• [WHAT THE EXERCISE ASKS] Print the data exactly as it appears, keeping every word.

------ MATERIALS PROVIDED

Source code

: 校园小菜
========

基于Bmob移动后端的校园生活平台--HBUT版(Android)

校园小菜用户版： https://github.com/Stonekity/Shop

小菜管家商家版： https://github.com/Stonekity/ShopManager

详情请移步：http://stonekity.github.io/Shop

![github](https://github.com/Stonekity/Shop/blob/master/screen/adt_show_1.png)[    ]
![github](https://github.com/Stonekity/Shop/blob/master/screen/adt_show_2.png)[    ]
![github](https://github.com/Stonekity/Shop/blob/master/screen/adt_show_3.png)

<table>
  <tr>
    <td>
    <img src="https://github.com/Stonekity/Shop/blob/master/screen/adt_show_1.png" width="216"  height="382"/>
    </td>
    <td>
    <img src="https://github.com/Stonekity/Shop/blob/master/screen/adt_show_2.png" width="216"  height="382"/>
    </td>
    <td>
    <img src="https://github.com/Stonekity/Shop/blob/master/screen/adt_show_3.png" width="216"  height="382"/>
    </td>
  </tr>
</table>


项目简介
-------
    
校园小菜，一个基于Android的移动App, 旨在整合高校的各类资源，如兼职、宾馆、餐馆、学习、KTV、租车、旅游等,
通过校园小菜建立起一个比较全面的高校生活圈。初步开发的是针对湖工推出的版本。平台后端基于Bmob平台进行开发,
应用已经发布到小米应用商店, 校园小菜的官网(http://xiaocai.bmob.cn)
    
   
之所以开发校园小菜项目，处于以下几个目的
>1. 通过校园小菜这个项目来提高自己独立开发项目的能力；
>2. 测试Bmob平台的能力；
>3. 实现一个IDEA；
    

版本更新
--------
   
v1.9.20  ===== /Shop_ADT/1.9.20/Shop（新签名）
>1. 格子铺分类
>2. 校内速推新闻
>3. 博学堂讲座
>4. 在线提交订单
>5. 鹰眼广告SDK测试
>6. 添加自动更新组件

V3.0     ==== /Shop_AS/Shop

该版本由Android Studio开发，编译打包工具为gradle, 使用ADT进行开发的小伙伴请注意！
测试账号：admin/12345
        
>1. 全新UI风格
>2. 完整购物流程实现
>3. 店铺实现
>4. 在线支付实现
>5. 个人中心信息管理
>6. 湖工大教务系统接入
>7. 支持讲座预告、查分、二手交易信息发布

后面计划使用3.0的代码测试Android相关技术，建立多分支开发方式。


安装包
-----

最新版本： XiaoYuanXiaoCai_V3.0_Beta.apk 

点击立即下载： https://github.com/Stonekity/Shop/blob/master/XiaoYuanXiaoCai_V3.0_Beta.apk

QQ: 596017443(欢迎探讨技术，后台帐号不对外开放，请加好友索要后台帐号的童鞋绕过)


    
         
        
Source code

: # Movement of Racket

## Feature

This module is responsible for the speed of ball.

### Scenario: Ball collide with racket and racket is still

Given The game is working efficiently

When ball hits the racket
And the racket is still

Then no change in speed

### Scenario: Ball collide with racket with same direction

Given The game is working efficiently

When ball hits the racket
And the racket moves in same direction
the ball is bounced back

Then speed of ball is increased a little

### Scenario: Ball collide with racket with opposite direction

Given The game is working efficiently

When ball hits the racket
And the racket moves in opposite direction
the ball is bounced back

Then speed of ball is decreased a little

------------

• [RESPONSE TO THIS TASK]
Source code

: 校园小菜
========

基于Bmob移动后端的校园生活平台--HBUT版(Android)

校园小菜用户版： https://github.com/Stonekity/Shop

小菜管家商家版： https://github.com/Stonekity/ShopManager

详情请移步：http://stonekity.github.io/Shop

![github](https://github.com/Stonekity/Shop/blob/master/screen/adt_show_1.png)[    ]
![github](https://github.com/Stonekity/Shop/blob/master/screen/adt_show_2.png)[    ]
![github](https://github.com/Stonekity/Shop/blob/master/screen/adt_show_3.png)

<table>
  <tr>
    <td>
    <img src="https://github.com/Stonekity/Shop/blob/master/screen/adt_show_1.png" width="216"  height="382"/>
    </td>
    <td>
    <img src="https://github.com/Stonekity/Shop/blob/master/screen/adt_show_2.png" width="216"  height="382"/>
    </td>
    <td>
    <img src="https://github.com/Stonekity/Shop/blob/master/screen/adt_show_3.png" width="216"  height="382"/>
    </td>
  </tr>
</table>


项目简介
-------
    
校园小菜，一个基于Android的移动App, 旨在整合高校的各类资源，如兼职、宾馆、餐馆、学习、KTV、租车、旅游等,
通过校园小菜建立起一个比较全面的高校生活圈。初步开发的是针对湖工推出的版本。平台后端基于Bmob平台进行开发,
应用已经发布到小米应用商店, 校园小菜的官网(http://xiaocai.bmob.cn)
    
   
之所以开发校园小菜项目，处于以下几个目的
>1. 通过校园小菜这个项目来提高自己独立开发项目的能力；
>2. 测试Bmob平台的能力；
>3. 实现一个IDEA；
    

版本更新
--------
   
v1.9.20  ===== /Shop_ADT/1.9.20/Shop（新签名）
>1. 格子铺分类
>2. 校内速推新闻
>3. 博学堂讲座
>4. 在线提交订单
>5. 鹰眼广告SDK测试
>6. 添加自动更新组件

V3.0     ==== /Shop_AS/Shop

该版本由Android Studio开发，编译打包工具为gradle, 使用ADT进行开发的小伙伴请注意！
测试账号：admin/12345
        
>1. 全新UI风格
>2. 完整购物流程实现
>3. 店铺实现
>4. 在线支付实现
>5. 个人中心信息管理
>6. 湖工大教务系统接入
>7. 支持讲座预告、查分、二手交易信息发布

后面计划使用3.0的代码测试Android相关技术，建立多分支开发方式。


安装包
-----

最新版本： XiaoYuanXiaoCai_V3.0_Beta.apk 

点击立即下载： https://github.com/Stonekity/Shop/blob/master/XiaoYuanXiaoCai_V3.0_Beta.apk

QQ: 596017443(欢迎探讨技术，后台帐号不对外开放，请加好友索要后台帐号的童鞋绕过)


    
         
        
Source code

: # Movement of Racket

## Feature

This module is responsible for the speed of ball.

### Scenario: Ball collide with racket and racket is still

Given The game is working efficiently

When ball hits the racket
And the racket is still

Then no change in speed

### Scenario: Ball collide with racket with same direction

Given The game is working efficiently

When ball hits the racket
And the racket moves in same direction
the ball is bounced back

Then speed of ball is increased a little

### Scenario: Ball collide with racket with opposite direction

Given The game is working efficiently

When ball hits the racket
And the racket moves in opposite direction
the ball is bounced back

Then speed of ball is decreased a little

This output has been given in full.